I forced my lips on hers. Adrenaline surged through my veins. My grip on Kayla tightened. The sweet taste of her lip gloss was something that I'd forgotten. It had been too long since I'd been with a woman. My cock throbbed in my pants. If I didn't take her right now, I'd explode. Kayla struggled for just a moment before surrendering in my arms.
She was mine again.
Chapter Two
Kayla
My head was a tornado of emotions. I never thought I'd see Rebel again. Even after four years I still wasn't over him. He was the reason why I skipped out on so many nights out with Lily. I could never find a man that could match him.
Rebel sat across from me in the kitchen and I couldn't find a way to tell him. But he had to know—had to know that we were over. Every time my mouth opened, I couldn't make out the words. He was so happy to see me and I didn't want to break his heart.
I looked out the window at Saint Marks. The sun was setting and the lampposts along main street were lighting up. There had to be an answer to my problem. Couldn't somebody tell me what to do? If my father was here he'd know.
But when Rebel put his hands around me, all those old feelings came rushing back. Then I knew what to do. Rebel was my first love. He was the only man I'd ever been with. Only man I ever wanted to be with.
Rebel kissed me hard on the lips. My initial reaction was to push him away. But his grasp on me was strong—always was. I melted in his grip and accepted his kiss. Nothing could stop it now.
Rebel whisked me off my feet and swung me around. “Where's the bedroom?” His voice was low and guttural. He carried me down the hallway and to the last door on the right. Rebel gently laid me down on the king-sized bed with a white comforter.
Somewhere in the back of my head, my subconscious was screaming at me to run away. We were supposed to be broken up. But the love of my life was back...
Rebel lifted his tight white shirt over his head and exposed that ripped body. He was more chiseled since the last time I saw him, more definition in his chest and abs. More tattoos too. A lot more tattoos. His skin was completely covered in ink.
I couldn't help but attack his blue jeans. I fumbled around with his belt and snaked it out of the loops. Rebel unzipped and dropped his pants to the ground. His length was pinned beneath his gray boxer briefs, just waiting to be unleashed. The desire ran deep down in my core. Rebel pushed me back down on the bed before I could rip off those boxers.
“I've thought about this moment for four years,” Rebel said softly, running his finger down my neck. I suddenly felt self-conscious about my outfit. I was wearing a paint-stained apron that couldn't be any less attractive. But for some reason, to Rebel, it was.
“It's not a dream anymore. This is real.” I undid the tie around my back and threw my apron across the room.

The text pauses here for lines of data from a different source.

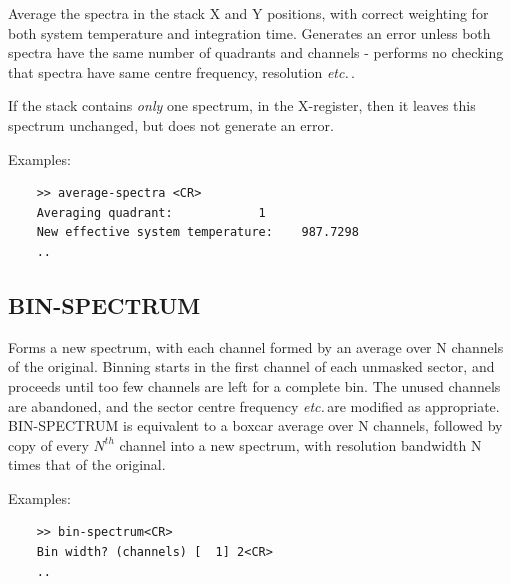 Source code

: \documentclass[11pt,twoside]{report}
\newcommand{\etc}{{\it etc.\,}}
\begin{document}
Average the spectra in the stack X and Y positions, with correct weighting
for both system temperature and integration time. Generates an error unless
both spectra have the same number of quadrants and channels - performs no
checking that spectra have same centre frequency, resolution \etc.

If the stack contains {\em only} one spectrum, in the X-register, then it
leaves this spectrum unchanged, but does not generate an error.

Examples:
\begin{verbatim}
    >> average-spectra <CR>
    Averaging quadrant:            1
    New effective system temperature:    987.7298
    ..
\end{verbatim}

\subsection{BIN-SPECTRUM} 

Forms a new spectrum, with each channel formed by an average over N channels of
the original. Binning starts in the first channel of each unmasked sector, and
proceeds until too few channels are left for a complete bin. The unused
channels are abandoned, and the sector centre frequency \etc are modified as
appropriate. BIN-SPECTRUM is equivalent to a boxcar average over N channels,
followed by copy of every $N^{th}$ channel into a new spectrum, with resolution
bandwidth N times that of the original.

Examples:
\begin{verbatim}
    >> bin-spectrum<CR>
    Bin width? (channels) [  1] 2<CR>
    ..
\end{verbatim}
\end{document}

Rebel wouldn't let me touch the rest of my clothes. His rough hands did the rest, tearing my little blue t-shirt over my head, pulling my jeans, both legs off at the same time. I lay on the bed wearing white panties and a nude-colored bra. Again, not the sexiest but you wouldn't be able to tell by the hunger in Rebel's eyes. My flesh was his to devour.
Rebel nibbled at the crook of my neck and worked his way down. It tickled at fi
rst, goosebumps forming on my arms. Rebel pulled at the front of the bra until it snapped and my breasts spilled out. I had forgotten how passionate he could be. Rebel kneaded my supple breasts, pinching my nipples until they hardened.
“Did you miss me?” Rebel asked, pressing my nipple into his mouth.